*Try it:*
Where a line of the material contains the string "tags", copy that line.

*Data shown:*
- - - - -
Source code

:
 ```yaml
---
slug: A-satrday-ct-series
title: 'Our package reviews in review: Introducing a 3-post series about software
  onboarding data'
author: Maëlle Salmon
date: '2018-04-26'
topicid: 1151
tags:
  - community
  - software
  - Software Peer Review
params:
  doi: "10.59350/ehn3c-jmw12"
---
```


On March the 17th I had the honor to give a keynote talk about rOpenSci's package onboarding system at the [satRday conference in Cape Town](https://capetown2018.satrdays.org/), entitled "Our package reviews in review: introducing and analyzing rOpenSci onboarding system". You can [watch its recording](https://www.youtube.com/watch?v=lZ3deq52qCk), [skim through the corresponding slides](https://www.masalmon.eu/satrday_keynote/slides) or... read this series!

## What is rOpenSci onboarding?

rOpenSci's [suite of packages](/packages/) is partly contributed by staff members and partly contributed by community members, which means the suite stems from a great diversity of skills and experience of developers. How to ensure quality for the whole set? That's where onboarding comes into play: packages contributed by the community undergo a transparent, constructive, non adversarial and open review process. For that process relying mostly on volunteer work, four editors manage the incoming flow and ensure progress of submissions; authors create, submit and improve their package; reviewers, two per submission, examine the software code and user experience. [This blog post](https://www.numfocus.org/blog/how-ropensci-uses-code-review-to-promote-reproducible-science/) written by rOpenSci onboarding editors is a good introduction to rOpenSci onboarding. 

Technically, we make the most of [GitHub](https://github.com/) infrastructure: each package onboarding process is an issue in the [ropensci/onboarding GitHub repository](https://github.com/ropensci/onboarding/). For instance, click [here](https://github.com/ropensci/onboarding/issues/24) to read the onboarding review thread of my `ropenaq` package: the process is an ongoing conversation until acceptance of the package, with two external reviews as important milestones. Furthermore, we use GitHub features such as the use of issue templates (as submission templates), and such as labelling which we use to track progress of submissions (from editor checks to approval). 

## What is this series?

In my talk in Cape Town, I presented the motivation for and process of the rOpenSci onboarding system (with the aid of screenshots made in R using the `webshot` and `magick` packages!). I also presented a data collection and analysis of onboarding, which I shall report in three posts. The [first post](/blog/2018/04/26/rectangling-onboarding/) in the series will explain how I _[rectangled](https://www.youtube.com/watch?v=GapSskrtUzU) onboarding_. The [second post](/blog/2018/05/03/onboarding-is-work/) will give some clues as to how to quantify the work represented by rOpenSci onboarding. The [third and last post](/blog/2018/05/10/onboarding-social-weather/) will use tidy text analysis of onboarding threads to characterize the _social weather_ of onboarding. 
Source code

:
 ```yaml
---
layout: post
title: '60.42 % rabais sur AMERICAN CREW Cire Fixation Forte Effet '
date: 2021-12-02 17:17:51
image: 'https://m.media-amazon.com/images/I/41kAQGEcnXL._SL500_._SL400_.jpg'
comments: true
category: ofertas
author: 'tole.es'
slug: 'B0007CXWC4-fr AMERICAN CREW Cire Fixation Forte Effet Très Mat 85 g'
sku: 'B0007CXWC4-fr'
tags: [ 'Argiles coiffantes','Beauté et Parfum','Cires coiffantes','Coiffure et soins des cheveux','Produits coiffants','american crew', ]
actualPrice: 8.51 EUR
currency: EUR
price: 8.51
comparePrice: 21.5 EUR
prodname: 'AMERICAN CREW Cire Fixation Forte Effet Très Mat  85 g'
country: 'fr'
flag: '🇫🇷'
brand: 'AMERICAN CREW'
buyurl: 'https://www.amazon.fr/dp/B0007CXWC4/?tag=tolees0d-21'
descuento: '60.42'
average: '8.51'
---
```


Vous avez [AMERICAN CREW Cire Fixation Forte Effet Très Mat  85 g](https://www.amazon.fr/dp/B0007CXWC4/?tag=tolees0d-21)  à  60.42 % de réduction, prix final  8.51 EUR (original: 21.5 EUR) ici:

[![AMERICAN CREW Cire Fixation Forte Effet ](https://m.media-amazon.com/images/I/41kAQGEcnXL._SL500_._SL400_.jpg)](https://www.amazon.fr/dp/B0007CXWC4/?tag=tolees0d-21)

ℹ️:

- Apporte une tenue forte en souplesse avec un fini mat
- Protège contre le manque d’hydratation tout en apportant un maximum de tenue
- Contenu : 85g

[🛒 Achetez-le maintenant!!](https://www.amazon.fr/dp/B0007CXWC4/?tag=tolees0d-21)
- - - - -
*Exercise result:*
tags:
tags: [ 'Argiles coiffantes','Beauté et Parfum','Cires coiffantes','Coiffure et soins des cheveux','Produits coiffants','american crew', ]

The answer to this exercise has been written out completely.